Do you like anchovies?
I remember having a temper tantrum as a little kid because my mom ordered a half cheese, half anchovy pizza from our local Papa Gino’s. Even though the anchovies were contained to one side of the pie, I was sure that their essence had permeated the entire thing, and I refused the take even one bite.
These days I’m not going to throw myself on the floor kicking and screaming if you put anchovies in my food, but I have to admit I find them…challenging. I’m never going to be the kind of person who eats those oily little suckers straight from the jar (but if you are, more power to you!).
A few years back, though, I discovered that I love, love, love anchovy paste.
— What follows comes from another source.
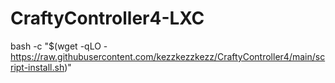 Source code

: # CraftyController4-LXC


bash -c "$(wget -qLO - https://raw.githubusercontent.com/kezzkezzkezz/CraftyController4/main/script-install.sh)"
It provides all the funky, salty, umami flavors of anchovies, without having to actually eat the fish themselves. I keep a tube of anchovy paste in my fridge, and I’m obsessed with squeezing a little bit into salad dressings and tomato-based sauces.
And, evidently, tomato-sauced vegetable dishes.
The wonderful thing about this recipe for Swiss chard puttanesca, which I am excerpting from The Big Book of Sides by Rick Rodgers, is that you can adjust the anchovy-ness to suit your taste. Go bold (four whole anchovies), medium (1/2-1 teaspoon of anchovy paste), or mild (leave it out all together and let the olives do all the work). You could even make this recipe vegan by substituting a dab of miso.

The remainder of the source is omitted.